Exercise:
Pull every line holding the string "quadratic" from the records below.

[Opening Data for the task section]

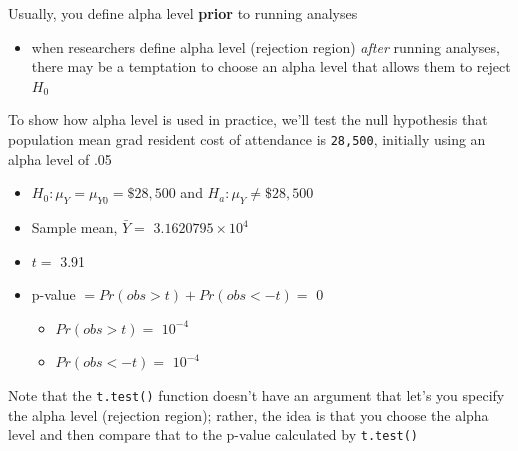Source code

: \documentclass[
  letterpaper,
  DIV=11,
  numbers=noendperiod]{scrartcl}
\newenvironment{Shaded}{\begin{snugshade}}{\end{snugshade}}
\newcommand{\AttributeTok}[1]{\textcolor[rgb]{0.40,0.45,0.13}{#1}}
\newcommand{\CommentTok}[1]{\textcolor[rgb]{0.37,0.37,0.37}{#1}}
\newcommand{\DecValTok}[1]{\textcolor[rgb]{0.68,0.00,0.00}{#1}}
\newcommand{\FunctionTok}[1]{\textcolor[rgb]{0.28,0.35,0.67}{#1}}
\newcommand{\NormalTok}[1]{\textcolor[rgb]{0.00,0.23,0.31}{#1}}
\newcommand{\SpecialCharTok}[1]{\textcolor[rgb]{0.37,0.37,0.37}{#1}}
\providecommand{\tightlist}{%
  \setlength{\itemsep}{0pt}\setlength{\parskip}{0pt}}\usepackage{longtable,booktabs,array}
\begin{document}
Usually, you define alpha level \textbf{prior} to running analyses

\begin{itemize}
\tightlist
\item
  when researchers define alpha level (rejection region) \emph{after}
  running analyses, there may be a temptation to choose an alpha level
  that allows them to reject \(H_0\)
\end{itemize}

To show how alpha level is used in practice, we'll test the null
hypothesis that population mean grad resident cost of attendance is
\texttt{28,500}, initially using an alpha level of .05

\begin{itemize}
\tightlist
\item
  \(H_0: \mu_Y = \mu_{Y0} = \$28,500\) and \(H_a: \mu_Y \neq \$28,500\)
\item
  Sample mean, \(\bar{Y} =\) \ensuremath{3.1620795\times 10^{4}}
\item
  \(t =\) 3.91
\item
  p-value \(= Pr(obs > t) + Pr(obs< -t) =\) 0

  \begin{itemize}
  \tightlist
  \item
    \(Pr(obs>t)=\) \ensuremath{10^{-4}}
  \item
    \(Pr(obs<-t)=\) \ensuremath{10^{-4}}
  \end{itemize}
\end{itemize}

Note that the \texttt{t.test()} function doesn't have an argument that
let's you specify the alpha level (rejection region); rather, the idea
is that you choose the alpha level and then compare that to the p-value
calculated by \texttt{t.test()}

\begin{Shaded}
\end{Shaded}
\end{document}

[Closing Data for the task section]
[Opening Data for the task section]

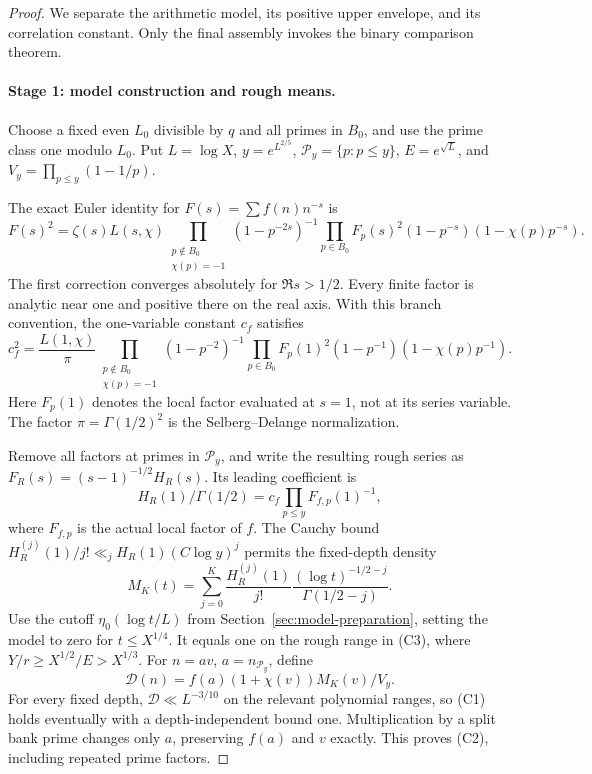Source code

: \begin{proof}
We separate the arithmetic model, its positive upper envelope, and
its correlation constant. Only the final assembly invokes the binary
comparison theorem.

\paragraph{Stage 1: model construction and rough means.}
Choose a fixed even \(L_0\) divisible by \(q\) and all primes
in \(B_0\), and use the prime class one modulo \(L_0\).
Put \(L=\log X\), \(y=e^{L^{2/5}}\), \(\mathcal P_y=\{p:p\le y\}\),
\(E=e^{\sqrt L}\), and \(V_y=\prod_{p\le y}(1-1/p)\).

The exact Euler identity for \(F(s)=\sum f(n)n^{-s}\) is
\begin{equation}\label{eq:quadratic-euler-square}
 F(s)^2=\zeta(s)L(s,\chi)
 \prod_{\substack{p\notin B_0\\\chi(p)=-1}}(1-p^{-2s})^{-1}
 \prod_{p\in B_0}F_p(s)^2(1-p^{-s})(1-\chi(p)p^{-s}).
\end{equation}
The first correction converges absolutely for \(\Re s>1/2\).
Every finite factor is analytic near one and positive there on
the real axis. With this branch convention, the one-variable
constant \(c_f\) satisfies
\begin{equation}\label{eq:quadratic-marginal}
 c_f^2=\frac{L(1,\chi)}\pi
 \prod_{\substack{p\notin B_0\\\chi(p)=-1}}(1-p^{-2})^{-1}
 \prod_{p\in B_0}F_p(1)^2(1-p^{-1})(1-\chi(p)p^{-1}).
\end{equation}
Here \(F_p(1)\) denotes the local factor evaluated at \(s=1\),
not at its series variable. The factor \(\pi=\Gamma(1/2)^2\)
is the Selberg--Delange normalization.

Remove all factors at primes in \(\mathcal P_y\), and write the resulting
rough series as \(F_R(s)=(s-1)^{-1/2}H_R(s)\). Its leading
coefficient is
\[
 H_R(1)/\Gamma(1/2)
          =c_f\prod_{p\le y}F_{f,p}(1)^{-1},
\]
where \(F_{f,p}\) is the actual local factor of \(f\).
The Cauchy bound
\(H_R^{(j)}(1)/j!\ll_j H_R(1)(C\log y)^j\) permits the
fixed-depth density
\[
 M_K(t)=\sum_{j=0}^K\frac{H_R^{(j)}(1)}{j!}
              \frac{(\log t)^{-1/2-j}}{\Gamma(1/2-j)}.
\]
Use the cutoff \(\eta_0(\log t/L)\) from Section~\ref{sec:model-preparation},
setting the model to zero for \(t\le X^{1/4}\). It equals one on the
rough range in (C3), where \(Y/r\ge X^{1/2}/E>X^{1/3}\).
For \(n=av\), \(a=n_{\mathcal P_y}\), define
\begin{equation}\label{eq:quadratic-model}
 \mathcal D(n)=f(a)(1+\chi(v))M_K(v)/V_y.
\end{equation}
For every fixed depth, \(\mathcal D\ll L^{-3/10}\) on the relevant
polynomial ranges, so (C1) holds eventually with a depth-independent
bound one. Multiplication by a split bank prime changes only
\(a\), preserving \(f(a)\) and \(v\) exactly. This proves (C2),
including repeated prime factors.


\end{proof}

[Closing Data for the task section]
[Opening Data for the task section]

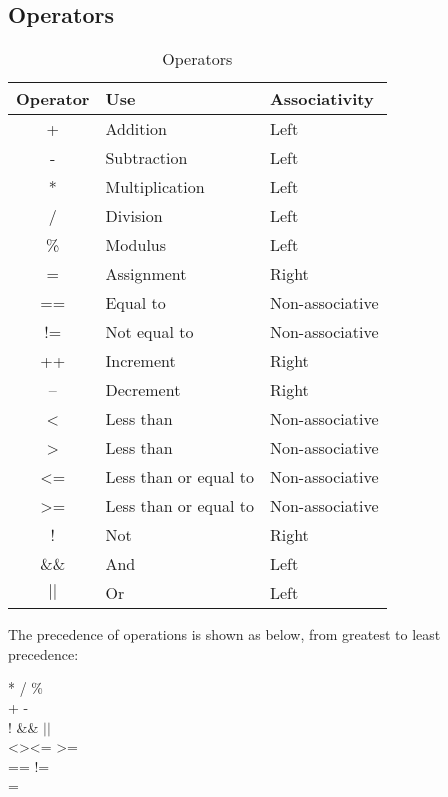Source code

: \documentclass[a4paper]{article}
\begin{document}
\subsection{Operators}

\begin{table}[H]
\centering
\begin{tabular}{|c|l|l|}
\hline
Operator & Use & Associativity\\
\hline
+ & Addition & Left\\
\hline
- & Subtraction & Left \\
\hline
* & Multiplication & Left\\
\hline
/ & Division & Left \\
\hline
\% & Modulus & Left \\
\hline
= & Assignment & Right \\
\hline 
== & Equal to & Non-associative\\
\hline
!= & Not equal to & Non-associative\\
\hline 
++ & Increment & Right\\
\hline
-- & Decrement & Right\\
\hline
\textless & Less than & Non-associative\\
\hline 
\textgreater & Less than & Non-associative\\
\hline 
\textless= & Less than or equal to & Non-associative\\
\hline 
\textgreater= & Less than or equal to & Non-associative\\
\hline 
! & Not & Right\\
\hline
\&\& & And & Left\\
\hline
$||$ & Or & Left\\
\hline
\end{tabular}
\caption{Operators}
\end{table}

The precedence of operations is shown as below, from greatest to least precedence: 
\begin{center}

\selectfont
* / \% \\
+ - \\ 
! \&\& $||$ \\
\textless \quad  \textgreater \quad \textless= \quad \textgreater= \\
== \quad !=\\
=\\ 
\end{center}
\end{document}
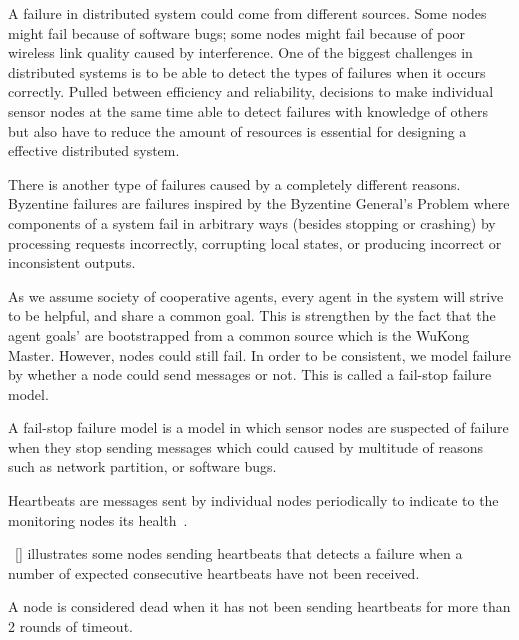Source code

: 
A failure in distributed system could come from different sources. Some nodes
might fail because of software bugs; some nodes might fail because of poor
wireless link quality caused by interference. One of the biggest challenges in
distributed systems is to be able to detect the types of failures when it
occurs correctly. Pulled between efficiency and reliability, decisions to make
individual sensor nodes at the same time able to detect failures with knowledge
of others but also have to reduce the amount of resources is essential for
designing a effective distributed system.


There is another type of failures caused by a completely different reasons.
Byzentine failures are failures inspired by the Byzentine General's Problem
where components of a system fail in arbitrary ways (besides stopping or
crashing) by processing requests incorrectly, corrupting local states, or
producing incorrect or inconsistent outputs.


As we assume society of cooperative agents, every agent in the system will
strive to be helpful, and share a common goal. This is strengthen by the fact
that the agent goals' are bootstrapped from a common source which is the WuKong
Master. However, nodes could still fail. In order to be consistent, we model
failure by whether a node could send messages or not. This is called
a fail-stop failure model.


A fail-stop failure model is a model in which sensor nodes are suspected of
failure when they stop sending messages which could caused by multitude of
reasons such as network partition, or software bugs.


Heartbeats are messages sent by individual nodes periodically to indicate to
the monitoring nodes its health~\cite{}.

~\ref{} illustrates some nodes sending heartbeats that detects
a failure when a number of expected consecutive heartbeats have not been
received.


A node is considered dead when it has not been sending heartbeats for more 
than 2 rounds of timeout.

[Closing Data for the task section]

Result of the task:
\begin{equation}\label{eq:quadratic-euler-square}
\begin{equation}\label{eq:quadratic-marginal}
\begin{equation}\label{eq:quadratic-model}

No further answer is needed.